Okay, pull out your driver’s license and look at your date of birth. Are you at the age where you should be shouldering high levels of risk in your portfolio? Only you can answer that… but the answer is probably no. If you are withdrawing funds in this low interest environment, this could affect how long the funds will last unless you reduce withdrawal amounts. What about your money in equities? If you are like me, you’ve been enjoying the ride. But, will there be a day when the markets will decline? I don’t think I even have to wait for your answer. If that becomes the case, then your portfolio could become very damaged and the amount of your income would have to be reduced or curtailed for a while. Is there an answer? Yes…

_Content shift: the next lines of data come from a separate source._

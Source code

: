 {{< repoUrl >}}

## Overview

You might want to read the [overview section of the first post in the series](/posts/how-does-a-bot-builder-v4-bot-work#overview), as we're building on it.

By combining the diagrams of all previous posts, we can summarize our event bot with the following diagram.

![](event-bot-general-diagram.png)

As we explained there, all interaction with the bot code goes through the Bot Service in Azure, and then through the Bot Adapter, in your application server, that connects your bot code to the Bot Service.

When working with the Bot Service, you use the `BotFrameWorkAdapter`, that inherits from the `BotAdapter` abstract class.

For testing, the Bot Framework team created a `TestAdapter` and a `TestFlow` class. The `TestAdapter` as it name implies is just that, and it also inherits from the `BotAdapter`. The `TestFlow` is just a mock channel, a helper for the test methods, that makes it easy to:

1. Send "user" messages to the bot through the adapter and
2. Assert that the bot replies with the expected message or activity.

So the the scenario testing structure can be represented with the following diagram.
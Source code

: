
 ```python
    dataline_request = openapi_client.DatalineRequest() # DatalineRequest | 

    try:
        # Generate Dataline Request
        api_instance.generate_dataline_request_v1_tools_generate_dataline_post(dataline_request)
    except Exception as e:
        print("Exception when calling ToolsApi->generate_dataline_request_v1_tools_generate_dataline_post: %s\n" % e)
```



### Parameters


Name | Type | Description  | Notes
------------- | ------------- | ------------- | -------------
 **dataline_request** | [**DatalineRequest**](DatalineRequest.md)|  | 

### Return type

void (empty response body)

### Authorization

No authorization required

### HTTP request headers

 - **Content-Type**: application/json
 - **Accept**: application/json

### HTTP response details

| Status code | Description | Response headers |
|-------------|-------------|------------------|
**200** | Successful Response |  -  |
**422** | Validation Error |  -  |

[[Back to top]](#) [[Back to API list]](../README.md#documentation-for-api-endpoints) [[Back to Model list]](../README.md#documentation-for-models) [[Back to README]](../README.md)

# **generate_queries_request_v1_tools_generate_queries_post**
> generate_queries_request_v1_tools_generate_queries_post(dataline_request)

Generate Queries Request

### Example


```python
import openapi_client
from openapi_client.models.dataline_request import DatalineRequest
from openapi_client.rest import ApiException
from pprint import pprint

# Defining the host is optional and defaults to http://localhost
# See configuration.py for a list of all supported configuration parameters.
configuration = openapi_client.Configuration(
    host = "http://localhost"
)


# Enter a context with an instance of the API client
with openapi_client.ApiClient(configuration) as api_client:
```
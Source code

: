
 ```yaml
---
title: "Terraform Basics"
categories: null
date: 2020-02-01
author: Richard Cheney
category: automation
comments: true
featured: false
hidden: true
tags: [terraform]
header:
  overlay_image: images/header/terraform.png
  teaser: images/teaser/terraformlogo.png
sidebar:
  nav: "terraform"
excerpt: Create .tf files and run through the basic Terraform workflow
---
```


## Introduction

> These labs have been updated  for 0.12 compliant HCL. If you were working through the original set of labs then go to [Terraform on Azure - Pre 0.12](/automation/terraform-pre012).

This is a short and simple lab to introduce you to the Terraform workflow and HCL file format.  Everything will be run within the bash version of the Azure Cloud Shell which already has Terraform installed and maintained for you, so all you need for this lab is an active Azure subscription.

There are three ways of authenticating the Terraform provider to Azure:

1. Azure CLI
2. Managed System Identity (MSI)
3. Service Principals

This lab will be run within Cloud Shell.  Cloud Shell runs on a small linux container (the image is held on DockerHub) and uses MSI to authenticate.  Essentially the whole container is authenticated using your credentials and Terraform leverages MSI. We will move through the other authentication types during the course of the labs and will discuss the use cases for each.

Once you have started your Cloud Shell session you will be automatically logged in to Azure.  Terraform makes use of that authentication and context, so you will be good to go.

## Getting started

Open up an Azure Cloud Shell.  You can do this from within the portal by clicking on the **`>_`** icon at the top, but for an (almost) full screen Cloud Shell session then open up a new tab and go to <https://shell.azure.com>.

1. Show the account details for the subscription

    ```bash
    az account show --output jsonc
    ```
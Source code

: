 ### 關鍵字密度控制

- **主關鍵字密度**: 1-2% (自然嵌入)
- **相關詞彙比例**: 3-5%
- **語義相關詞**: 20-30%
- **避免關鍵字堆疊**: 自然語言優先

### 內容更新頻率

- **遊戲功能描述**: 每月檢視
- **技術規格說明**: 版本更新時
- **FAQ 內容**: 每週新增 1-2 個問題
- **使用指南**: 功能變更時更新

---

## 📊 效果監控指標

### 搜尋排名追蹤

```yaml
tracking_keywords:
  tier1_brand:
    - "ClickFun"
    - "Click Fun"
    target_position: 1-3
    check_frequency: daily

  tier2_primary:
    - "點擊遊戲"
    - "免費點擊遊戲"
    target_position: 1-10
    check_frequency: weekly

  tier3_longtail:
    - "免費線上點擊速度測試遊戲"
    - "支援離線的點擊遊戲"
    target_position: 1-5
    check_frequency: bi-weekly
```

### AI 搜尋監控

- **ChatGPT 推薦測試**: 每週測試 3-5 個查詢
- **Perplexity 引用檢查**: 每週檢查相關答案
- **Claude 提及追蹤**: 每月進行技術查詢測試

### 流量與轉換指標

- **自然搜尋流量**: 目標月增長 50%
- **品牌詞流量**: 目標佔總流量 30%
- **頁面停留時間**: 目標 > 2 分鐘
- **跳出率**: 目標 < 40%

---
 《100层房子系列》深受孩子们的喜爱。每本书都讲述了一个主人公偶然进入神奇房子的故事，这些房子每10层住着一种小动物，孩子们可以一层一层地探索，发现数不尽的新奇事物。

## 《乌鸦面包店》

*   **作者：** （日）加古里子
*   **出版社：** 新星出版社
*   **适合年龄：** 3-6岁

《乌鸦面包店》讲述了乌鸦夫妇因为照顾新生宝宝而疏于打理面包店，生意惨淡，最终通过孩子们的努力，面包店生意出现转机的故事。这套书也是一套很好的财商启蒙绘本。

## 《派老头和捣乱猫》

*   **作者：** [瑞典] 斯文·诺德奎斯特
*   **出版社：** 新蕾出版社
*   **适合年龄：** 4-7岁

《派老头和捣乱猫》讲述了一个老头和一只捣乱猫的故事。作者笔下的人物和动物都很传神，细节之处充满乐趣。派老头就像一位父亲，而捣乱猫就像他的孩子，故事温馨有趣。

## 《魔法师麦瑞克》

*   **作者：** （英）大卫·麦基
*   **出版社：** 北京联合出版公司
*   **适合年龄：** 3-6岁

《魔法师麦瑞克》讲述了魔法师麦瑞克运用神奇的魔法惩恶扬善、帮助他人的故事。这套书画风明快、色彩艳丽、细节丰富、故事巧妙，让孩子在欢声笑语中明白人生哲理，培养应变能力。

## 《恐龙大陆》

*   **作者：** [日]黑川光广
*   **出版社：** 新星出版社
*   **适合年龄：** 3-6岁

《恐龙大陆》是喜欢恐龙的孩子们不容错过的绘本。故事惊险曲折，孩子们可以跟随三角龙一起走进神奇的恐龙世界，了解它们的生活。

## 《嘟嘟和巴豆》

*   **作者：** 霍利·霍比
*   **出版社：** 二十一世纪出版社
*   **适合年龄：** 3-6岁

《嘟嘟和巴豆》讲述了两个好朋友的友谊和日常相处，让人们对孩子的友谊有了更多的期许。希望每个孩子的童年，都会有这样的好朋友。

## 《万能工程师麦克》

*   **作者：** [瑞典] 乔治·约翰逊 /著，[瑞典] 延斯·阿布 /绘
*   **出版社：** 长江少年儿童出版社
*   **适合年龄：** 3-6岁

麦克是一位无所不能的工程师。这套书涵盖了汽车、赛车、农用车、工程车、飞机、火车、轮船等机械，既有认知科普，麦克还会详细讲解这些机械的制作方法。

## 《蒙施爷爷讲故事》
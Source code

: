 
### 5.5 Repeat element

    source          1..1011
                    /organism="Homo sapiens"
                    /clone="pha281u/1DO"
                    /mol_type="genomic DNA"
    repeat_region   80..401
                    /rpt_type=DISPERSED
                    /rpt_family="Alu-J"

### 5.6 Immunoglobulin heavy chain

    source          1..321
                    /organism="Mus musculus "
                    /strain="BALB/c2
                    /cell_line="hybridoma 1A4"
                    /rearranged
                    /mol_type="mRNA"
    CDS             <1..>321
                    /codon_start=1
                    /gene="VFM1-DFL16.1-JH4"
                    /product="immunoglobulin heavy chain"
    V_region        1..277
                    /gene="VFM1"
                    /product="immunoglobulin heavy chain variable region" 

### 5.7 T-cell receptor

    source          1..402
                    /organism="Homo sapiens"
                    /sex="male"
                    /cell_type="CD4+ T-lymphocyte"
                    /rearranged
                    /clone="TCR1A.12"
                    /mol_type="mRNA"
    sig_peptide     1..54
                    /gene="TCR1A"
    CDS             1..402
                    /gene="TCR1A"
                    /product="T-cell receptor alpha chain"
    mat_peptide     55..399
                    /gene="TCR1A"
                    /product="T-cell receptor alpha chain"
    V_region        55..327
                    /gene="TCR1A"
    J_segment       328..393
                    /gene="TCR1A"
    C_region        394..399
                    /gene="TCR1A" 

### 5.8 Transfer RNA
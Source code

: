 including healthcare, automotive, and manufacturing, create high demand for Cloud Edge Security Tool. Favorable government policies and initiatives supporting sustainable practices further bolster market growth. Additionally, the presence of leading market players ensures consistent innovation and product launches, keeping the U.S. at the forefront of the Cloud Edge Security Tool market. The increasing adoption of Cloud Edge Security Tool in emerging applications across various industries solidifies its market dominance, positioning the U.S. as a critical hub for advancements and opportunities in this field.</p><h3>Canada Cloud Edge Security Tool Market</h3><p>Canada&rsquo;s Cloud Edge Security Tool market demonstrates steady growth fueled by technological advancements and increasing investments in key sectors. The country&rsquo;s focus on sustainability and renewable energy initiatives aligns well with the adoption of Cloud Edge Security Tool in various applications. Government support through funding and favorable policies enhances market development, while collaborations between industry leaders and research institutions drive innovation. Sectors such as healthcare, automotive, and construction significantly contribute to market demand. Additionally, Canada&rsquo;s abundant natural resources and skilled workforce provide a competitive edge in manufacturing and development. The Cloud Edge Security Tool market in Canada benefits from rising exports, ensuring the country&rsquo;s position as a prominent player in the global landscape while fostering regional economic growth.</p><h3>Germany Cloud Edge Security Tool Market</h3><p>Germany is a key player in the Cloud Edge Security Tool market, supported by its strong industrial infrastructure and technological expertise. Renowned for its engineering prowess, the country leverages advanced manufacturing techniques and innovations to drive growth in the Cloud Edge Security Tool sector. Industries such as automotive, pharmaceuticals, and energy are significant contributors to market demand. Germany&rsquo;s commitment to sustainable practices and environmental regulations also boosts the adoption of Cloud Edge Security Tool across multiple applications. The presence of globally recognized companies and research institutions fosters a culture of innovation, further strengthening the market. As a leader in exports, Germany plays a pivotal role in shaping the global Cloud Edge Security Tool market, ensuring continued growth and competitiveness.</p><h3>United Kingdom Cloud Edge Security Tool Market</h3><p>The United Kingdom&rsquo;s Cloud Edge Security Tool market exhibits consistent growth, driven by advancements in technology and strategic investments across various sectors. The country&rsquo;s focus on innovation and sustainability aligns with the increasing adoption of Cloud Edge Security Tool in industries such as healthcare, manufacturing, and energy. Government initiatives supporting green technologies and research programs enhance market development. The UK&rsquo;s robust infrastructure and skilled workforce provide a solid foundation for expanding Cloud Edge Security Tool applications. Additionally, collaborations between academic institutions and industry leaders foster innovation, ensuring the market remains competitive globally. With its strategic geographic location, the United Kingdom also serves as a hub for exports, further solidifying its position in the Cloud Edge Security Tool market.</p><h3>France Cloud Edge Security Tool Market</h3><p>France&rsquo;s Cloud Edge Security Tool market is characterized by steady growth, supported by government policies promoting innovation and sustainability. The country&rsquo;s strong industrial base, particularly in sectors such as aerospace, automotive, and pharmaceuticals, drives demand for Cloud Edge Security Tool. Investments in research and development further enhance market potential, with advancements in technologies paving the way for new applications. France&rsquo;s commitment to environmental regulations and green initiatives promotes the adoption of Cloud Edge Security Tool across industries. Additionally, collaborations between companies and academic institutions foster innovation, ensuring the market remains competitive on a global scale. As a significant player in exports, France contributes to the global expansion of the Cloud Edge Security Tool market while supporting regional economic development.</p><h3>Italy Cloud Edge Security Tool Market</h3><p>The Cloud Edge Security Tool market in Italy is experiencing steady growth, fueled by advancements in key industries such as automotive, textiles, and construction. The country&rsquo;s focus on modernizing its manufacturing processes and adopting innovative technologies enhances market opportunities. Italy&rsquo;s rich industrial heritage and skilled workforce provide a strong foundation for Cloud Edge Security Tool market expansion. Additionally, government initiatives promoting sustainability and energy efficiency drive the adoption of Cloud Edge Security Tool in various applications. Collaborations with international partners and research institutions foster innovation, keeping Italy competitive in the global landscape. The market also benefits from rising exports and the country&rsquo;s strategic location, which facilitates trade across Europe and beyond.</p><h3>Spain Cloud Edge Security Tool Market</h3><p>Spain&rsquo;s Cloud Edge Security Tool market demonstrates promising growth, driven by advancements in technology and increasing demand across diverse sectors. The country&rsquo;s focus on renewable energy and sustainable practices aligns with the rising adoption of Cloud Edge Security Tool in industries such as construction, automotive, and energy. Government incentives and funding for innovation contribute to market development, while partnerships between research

There are annuities available which will provide you with an income for life... regardless of interest rates or market turmoil. These annuities allow you to participate in the potential of growth while taking distributions. Many also provide access to funds, on top of your distributions, to be used in the case of emergencies or opportunities. And finally, you are guaranteed to never lose a penny of principal or previous gains even in the case of a market turndown.
So, there you have it. The actuaries say that the risk is there. The result can be painful, but there’s an answer to this risk, and it will allow you to sleep like a baby. All you have to do is inquire and check it out. Want to know how this can be personalized to your portfolio? Contact me and I’ll give you some safe money solutions.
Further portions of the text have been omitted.